Resource: TC-STAR English Training Corpora for ASR: Recordings of EPPS Speech

Reference TC-STAR English Training Corpora for ASR: Recordings of EPPS Speech
Date of Submission Jan. 24, 2014, 4:31 p.m.
Status accepted
ISLRN 428-162-628-204-7
Resource Type Primary Text
Media Type Audio
Source
Language English
Description

TC-STAR is a European integrated project focusing on all core technologies for Speech-to-Speech Translation (SST): Automatic Speech Recognition (ASR), Spoken Language Translation (SLT), and Text to Speech Synthesis (TTS).

This corpus consists of the recordings of around 290 hours from EPPS (European Parliament Plenary Sessions) speeches held or interpreted in European English (a mixture of native and non-native English), 92 hours of which were annotated (transcribed) (the transcriptions are not included in the present package).
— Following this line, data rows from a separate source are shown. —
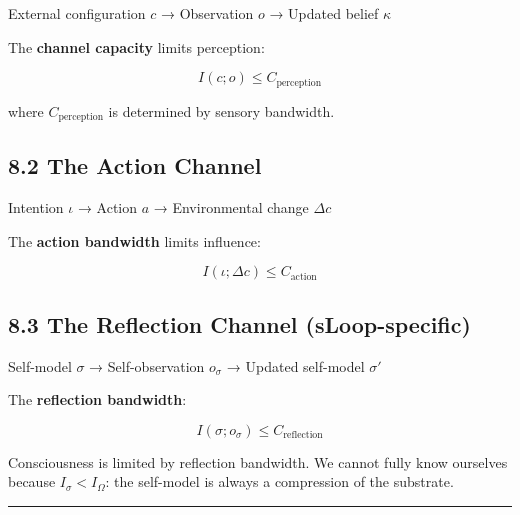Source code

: \documentclass[
  11pt,
  letterpaper,
  twoside,
  openright]{book}
\begin{document}
External configuration \(c\) → Observation \(o\) → Updated belief
\(\kappa\)

The \textbf{channel capacity} limits perception:

\[I(c; o) \leq C_{\text{perception}}\]

where \(C_{\text{perception}}\) is determined by sensory bandwidth.

\subsection{8.2 The Action Channel}\label{the-action-channel}

Intention \(\iota\) → Action \(a\) → Environmental change \(\Delta c\)

The \textbf{action bandwidth} limits influence:

\[I(\iota; \Delta c) \leq C_{\text{action}}\]

\subsection{8.3 The Reflection Channel
(sLoop-specific)}\label{the-reflection-channel-sloop-specific}

Self-model \(\sigma\) → Self-observation \(o_\sigma\) → Updated
self-model \(\sigma'\)

The \textbf{reflection bandwidth}:

\[I(\sigma; o_\sigma) \leq C_{\text{reflection}}\]

\begin{tcolorbox}[enhanced jigsaw, coltitle=black, colbacktitle=quarto-callout-important-color!10!white, toprule=.15mm, colframe=quarto-callout-important-color-frame, arc=.35mm, opacityback=0, bottomtitle=1mm, toptitle=1mm, breakable, colback=white, titlerule=0mm, opacitybacktitle=0.6, title=\textcolor{quarto-callout-important-color}{\faExclamation}\hspace{0.5em}{The sLoop Bottleneck}, rightrule=.15mm, bottomrule=.15mm, leftrule=.75mm, left=2mm]

Consciousness is limited by reflection bandwidth. We cannot fully know
ourselves because \(I_\sigma < I_\Omega\): the self-model is always a
compression of the substrate.

\end{tcolorbox}

\begin{center}\rule{0.5\linewidth}{0.5pt}\end{center}
\end{document}
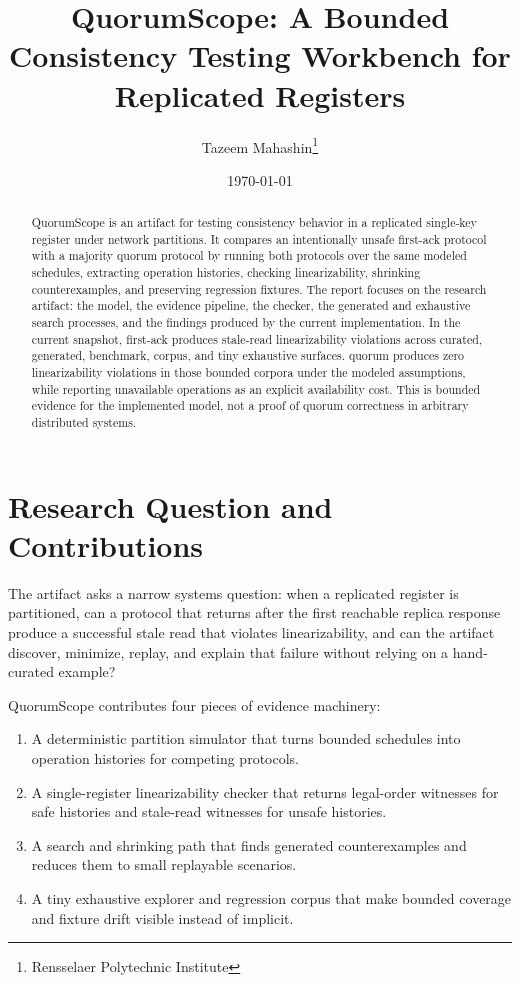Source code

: \documentclass[10pt]{article}
\title{QuorumScope: A Bounded Consistency Testing Workbench for Replicated Registers}
\author{Tazeem Mahashin\thanks{Rensselaer Polytechnic Institute}}
\date{\today}
\newcommand{\qs}{QuorumScope}
\newcommand{\firstack}{first-ack}
\newcommand{\quorum}{quorum}
\begin{document}
\renewcommand{\thefootnote}{\fnsymbol{footnote}}
\maketitle
\setcounter{footnote}{0}
\renewcommand{\thefootnote}{\arabic{footnote}}

\begin{abstract}
\qs{} is an artifact for testing consistency behavior in a replicated single-key register under
network partitions. It compares an intentionally unsafe \firstack{} protocol with a majority
\quorum{} protocol by running both protocols over the same modeled schedules, extracting
operation histories, checking linearizability, shrinking counterexamples, and preserving
regression fixtures. The report focuses on the research artifact: the model, the evidence
pipeline, the checker, the generated and exhaustive search processes, and the findings produced
by the current implementation. In the current snapshot, \firstack{} produces stale-read
linearizability violations across curated, generated, benchmark, corpus, and tiny exhaustive
surfaces. \quorum{} produces zero linearizability violations in those bounded corpora under the
modeled assumptions, while reporting unavailable operations as an explicit availability cost.
This is bounded evidence for the implemented model, not a proof of quorum correctness in
arbitrary distributed systems.
\end{abstract}

\section{Research Question and Contributions}

The artifact asks a narrow systems question: when a replicated register is partitioned, can a
protocol that returns after the first reachable replica response produce a successful stale read
that violates linearizability, and can the artifact discover, minimize, replay, and explain that
failure without relying on a hand-curated example?

\qs{} contributes four pieces of evidence machinery:

\begin{enumerate}
  \item A deterministic partition simulator that turns bounded schedules into operation histories
  for competing protocols.
  \item A single-register linearizability checker that returns legal-order witnesses for safe
  histories and stale-read witnesses for unsafe histories.
  \item A search and shrinking path that finds generated counterexamples and reduces them to
  small replayable scenarios.
  \item A tiny exhaustive explorer and regression corpus that make bounded coverage and fixture
  drift visible instead of implicit.
\end{enumerate}
\end{document}
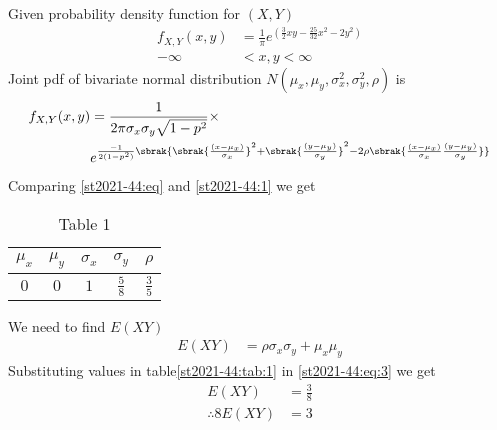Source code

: 
Given probability density function for $(X,Y)$
\begin{align}
f_{X,Y}(x,y)&=\frac{1}{\pi}e^{(\frac{3}{2}xy-\frac{25}{32}x^2-2y^2)} \label{st2021-44:1} \\ 
-\infty &< x,y < \infty
\end{align}
Joint pdf of bivariate normal distribution $N(\mu_x,\mu_y,\sigma_x^2,\sigma_y^2,\rho)$ is
\begin{align}
f_{X,Y}(x,y)&=\frac{1}{2\pi\sigma_x\sigma_y\sqrt{1-p^2}} \times \notag \\ &e^{\frac{-1}{2(1-p^2)}\sbrak{\sbrak{\frac{(x-\mu_x)}{\sigma_x}}^2+\sbrak{\frac{(y-\mu_y)}{\sigma_y}}^2-2\rho\sbrak{\frac{(x-\mu_x)}{\sigma_x}\frac{(y-\mu_y)}{\sigma_y}}}} \label{st2021-44:eq}
\end{align}
Comparing \eqref{st2021-44:eq} and \eqref{st2021-44:1} we get 
\begin{table}[h!]
\resizebox{7cm}{!}
{
\begin{tabular}{|c|c|c|c|c|}
\hline
$\mu_x$ & $\mu_y$ & $\sigma_x$ & $\sigma_y$ & $\rho$ \\
\hline
$0$ & $0$ & $1$ & $\frac{5}{8}$ & $\frac{3}{5}$\\
\hline
\end{tabular}
}
\caption{Table 1} 
\label{st2021-44:tab:1}
\end{table}
We need to find $E(XY)$
\begin{align}
E(XY)&=\rho \sigma_x\sigma_y+\mu_x\mu_y \label{st2021-44:eq:3}
\end{align}
Substituting values in table\eqref{st2021-44:tab:1} in \eqref{st2021-44:eq:3} we get
\begin{align}
E(XY)&=\frac{3}{8} \label{st2021-44:6}\\
\therefore 8E(XY)&=3
\end{align}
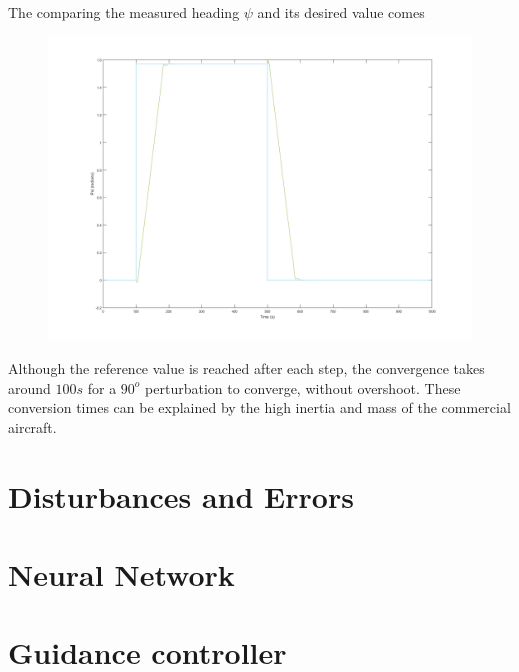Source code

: The comparing the measured heading $\psi$ and its desired value comes 
\begin{figure}[h]
\centering
\includegraphics[width=\textwidth]{Figures/Results/heading_test.png}
\caption[]{}
\label{fig:heading_test}
\end{figure}

Although the reference value is reached after each step, the convergence takes around $100s$ for a $90^o$ perturbation to converge, without overshoot. These conversion times can be explained by the high inertia and mass of the commercial aircraft.
\section{Disturbances and Errors}
\label{section:results/disturbances_errors}


\section{Neural Network}
\label{section:results/NN}

\section{Guidance controller}
\label{section:results/guidance_control}


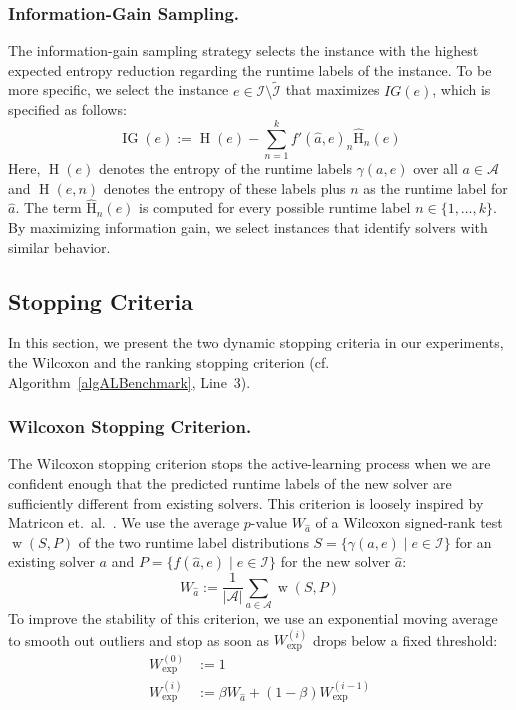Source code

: \documentclass[runningheads]{llncs}
\begin{document}
\subsubsection{Information-Gain Sampling.}

The information-gain sampling strategy selects the instance with the highest expected entropy reduction regarding the runtime labels of the instance.
To be more specific, we select the instance $e \in \mathcal{I} \setminus \tilde{\mathcal{I}}$ that maximizes $IG(e)$, which is specified as follows:
%
\begin{equation*}
  \operatorname{IG}(e) := \operatorname{H}(e) - \sum_{n = 1}^{k} f'(\hat{a}, e)_{n} \operatorname{\hat H}_n(e)
\end{equation*}
%
Here, $\operatorname{H}(e)$ denotes the entropy of the runtime labels $\gamma(a, e)$ over all $a \in \mathcal{A}$ and $\operatorname{H}(e, n)$ denotes the entropy of these labels plus $n$ as the runtime label for $\hat{a}$.
The term $\operatorname{\hat H}_n(e)$ is computed for every possible runtime label $n \in \{1, \dots, k\}$.
By maximizing information gain, we select instances that identify solvers with similar behavior.

\subsection{Stopping Criteria}
\label{sec:main:stopping}

In this section, we present the two dynamic stopping criteria in our experiments, the Wilcoxon and the ranking stopping criterion (cf. Algorithm~\ref{algALBenchmark}, Line~3).

\subsubsection{Wilcoxon Stopping Criterion.}

The Wilcoxon stopping criterion stops the active-learning process when we are confident enough that the predicted runtime labels of the new solver are sufficiently different from existing solvers.
This criterion is loosely inspired by Matricon et.~al.~\cite{MatriconAFSH21}.
We use the average $p$-value $W_{\hat{a}}$ of a Wilcoxon signed-rank test $\operatorname{w}(S,P)$ of the two runtime label distributions $S=\{ \gamma(a, e) \mid e \in \mathcal{I} \}$ for an existing solver $a$ and \mbox{$P=\{ f(\hat a, e) \mid e \in \mathcal{I} \}$} for the new solver $\hat{a}$:
%
\begin{equation*}
  W_{\hat{a}} := \frac{1}{\lvert \mathcal{A} \rvert} \sum_{a \in \mathcal{A}} \operatorname{w}(S, P)
\end{equation*}
%
To improve the stability of this criterion, we use an exponential moving average to smooth out outliers and stop as soon as $W^{(i)}_{\exp}$ drops below a fixed threshold:
%
\begin{align*}
  W_{\exp}^{\left(0\right)} &:= 1\\
  W_{\exp}^{\left(i\right)} &:= \beta W_{\hat{a}} + \left(1 - \beta\right) W_{\exp}^{\left(i - 1\right)}
\end{align*}
\end{document}
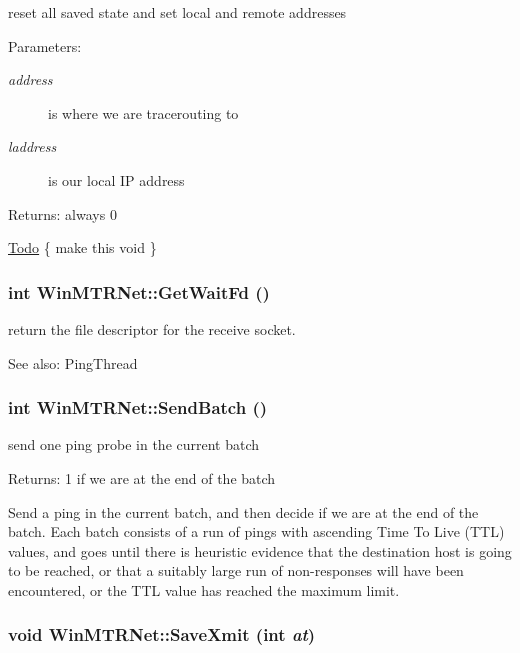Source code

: reset all saved state and set local and remote addresses \begin{Desc}
\item[Parameters:]
\begin{description}
\item[{\em address}]is where we are tracerouting to \item[{\em laddress}]is our local IP address \end{description}
\end{Desc}
\begin{Desc}
\item[Returns:]always 0 \end{Desc}
\begin{Desc}
\item[\hyperlink{todo__todo000005}{Todo}]\{ make this void \} \end{Desc}
\hypertarget{classWinMTRNet_81d1b9da7ce2c49d0b073c2413f4a564}{
\subsubsection[GetWaitFd]{\setlength{\rightskip}{0pt plus 5cm}int WinMTRNet::GetWaitFd ()}}
\label{classWinMTRNet_81d1b9da7ce2c49d0b073c2413f4a564}


return the file descriptor for the receive socket. 

\begin{Desc}
\item[See also:]PingThread \end{Desc}
\hypertarget{classWinMTRNet_f12b703c5d313be05f98316c720ce808}{
\subsubsection[SendBatch]{\setlength{\rightskip}{0pt plus 5cm}int WinMTRNet::SendBatch ()}}
\label{classWinMTRNet_f12b703c5d313be05f98316c720ce808}


send one ping probe in the current batch \begin{Desc}
\item[Returns:]1 if we are at the end of the batch\end{Desc}
Send a ping in the current batch, and then decide if we are at the end of the batch. Each batch consists of a run of pings with ascending Time To Live (TTL) values, and goes until there is heuristic evidence that the destination host is going to be reached, or that a suitably large run of non-responses will have been encountered, or the TTL value has reached the maximum limit. \hypertarget{classWinMTRNet_1c19487407ac366b7f5f07bf78b183d6}{
\subsubsection[SaveXmit]{\setlength{\rightskip}{0pt plus 5cm}void WinMTRNet::SaveXmit (int {\em at})}}
\label{classWinMTRNet_1c19487407ac366b7f5f07bf78b183d6}


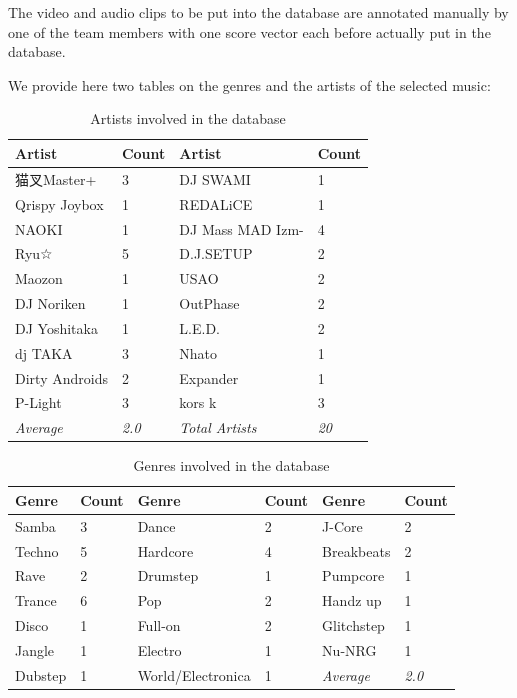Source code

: \documentclass{report}
\begin{document}
The video and audio clips to be put into the database are annotated manually by one of the team members with one score vector each before actually put in the database.

We provide here two tables on the genres and the artists of the selected music:

\begin{table}[H]
\centering

\label{my-label}
\begin{tabular}{llll}
\hline
\textbf{Artist} & \textbf{Count} & \textbf{Artist} & \textbf{Count} \\ \hline
猫叉Master+ & 3 & DJ SWAMI & 1 \\
Qrispy Joybox & 1 & REDALiCE & 1 \\
NAOKI & 1 & DJ Mass MAD Izm- & 4 \\
Ryu☆ & 5 & D.J.SETUP & 2 \\
Maozon & 1 & USAO & 2 \\
DJ Noriken & 1 & OutPhase & 2 \\
DJ Yoshitaka & 1 & L.E.D. & 2 \\
dj TAKA & 3 & Nhato & 1 \\
Dirty Androids & 2 & Expander & 1 \\
P-Light & 3 & kors k & 3 \\ \hline
\textit{Average} & \textit{2.0} & \textit{Total Artists} & \textit{20}
\end{tabular}
\caption{Artists involved in the database}
\end{table}

\begin{table}[H]
\centering
\begin{tabular}{llllll}
\hline
\textbf{Genre} & \textbf{Count} & \textbf{Genre} & \textbf{Count} & \textbf{Genre} & \textbf{Count} \\ \hline
Samba & 3 & Dance & 2 & J-Core & 2 \\
Techno & 5 & Hardcore & 4 & Breakbeats & 2 \\
Rave & 2 & Drumstep & 1 & Pumpcore & 1 \\
Trance & 6 & Pop & 2 & Handz up & 1 \\
Disco & 1 & Full-on & 2 & Glitchstep & 1 \\
Jangle & 1 & Electro & 1 & Nu-NRG & 1 \\ \cline{5-6} 
Dubstep & 1 & World/Electronica & 1 & \textit{Average} & \textit{2.0}
\end{tabular}
\caption{Genres involved in the database}
\end{table}
\end{document}
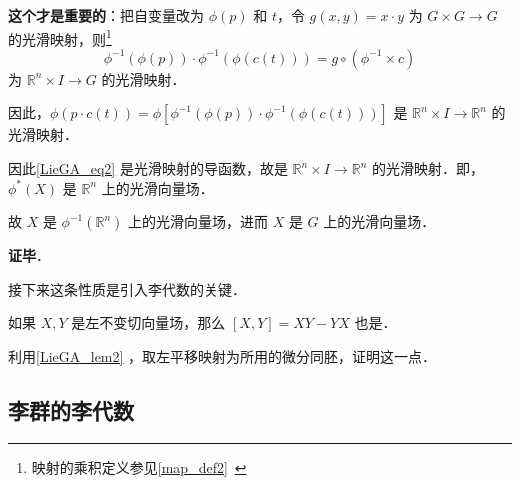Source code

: \textbf{这个才是重要的}：把自变量改为 $\phi(p)$ 和 $t$，令 $g(x, y)=x\cdot y$ 为 $G\times G\to G$ 的光滑映射，则\footnote{映射的乘积定义参见\autoref{map_def2}~}
\begin{equation}
\phi^{-1}(\phi(p))\cdot \phi^{-1}(\phi(c(t)))=g\circ(\phi^{-1}\times c)
\end{equation}
为 $\mathbb{R}^n\times I\to G$ 的光滑映射．

因此，$\phi(p\cdot c(t))=\phi[\phi^{-1}(\phi(p))\cdot \phi^{-1}(\phi(c(t)))]$ 是 $\mathbb{R}^n\times I\to \mathbb{R}^n$ 的光滑映射．

因此\autoref{LieGA_eq2} 是光滑映射的导函数，故是 $\mathbb{R}^n\times I\to \mathbb{R}^n$ 的光滑映射．即，$\phi^*(X)$ 是 $\mathbb{R}^n$ 上的光滑向量场．

故 $X$ 是 $\phi^{-1}(\mathbb{R}^n)$ 上的光滑向量场，进而 $X$ 是 $G$ 上的光滑向量场．









\textbf{证毕}．

接下来这条性质是引入李代数的关键．

\begin{exercise}{}
如果 $X, Y$ 是左不变切向量场，那么 $[X, Y]=XY-YX$ 也是．

利用\autoref{LieGA_lem2} ，取左平移映射为所用的微分同胚，证明这一点．
\end{exercise}


\subsection{李群的李代数}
These recordings were obtained from Europe by Satellite (http://europa.eu.it/comm/ebs) from May 2004 until May 2006.

The speech signals were submitted by EbS via internet in Real Media format and via satellite in MPEG1-layer2 format. The signals were decoded, resampled and are stored in WAVE RIFF (Resource Interchange File Format). Each file contains a single channel with 16-bit resolution at a sample rate of 16kHz.

The speech databases made within the TC-STAR project were validated by SPEX, in the Netherlands, to assess their compliance with the TC-STAR format and content specifications.

For corresponding transcriptions, see ELRA-S0249.

Version 1.0
Distributor ELRA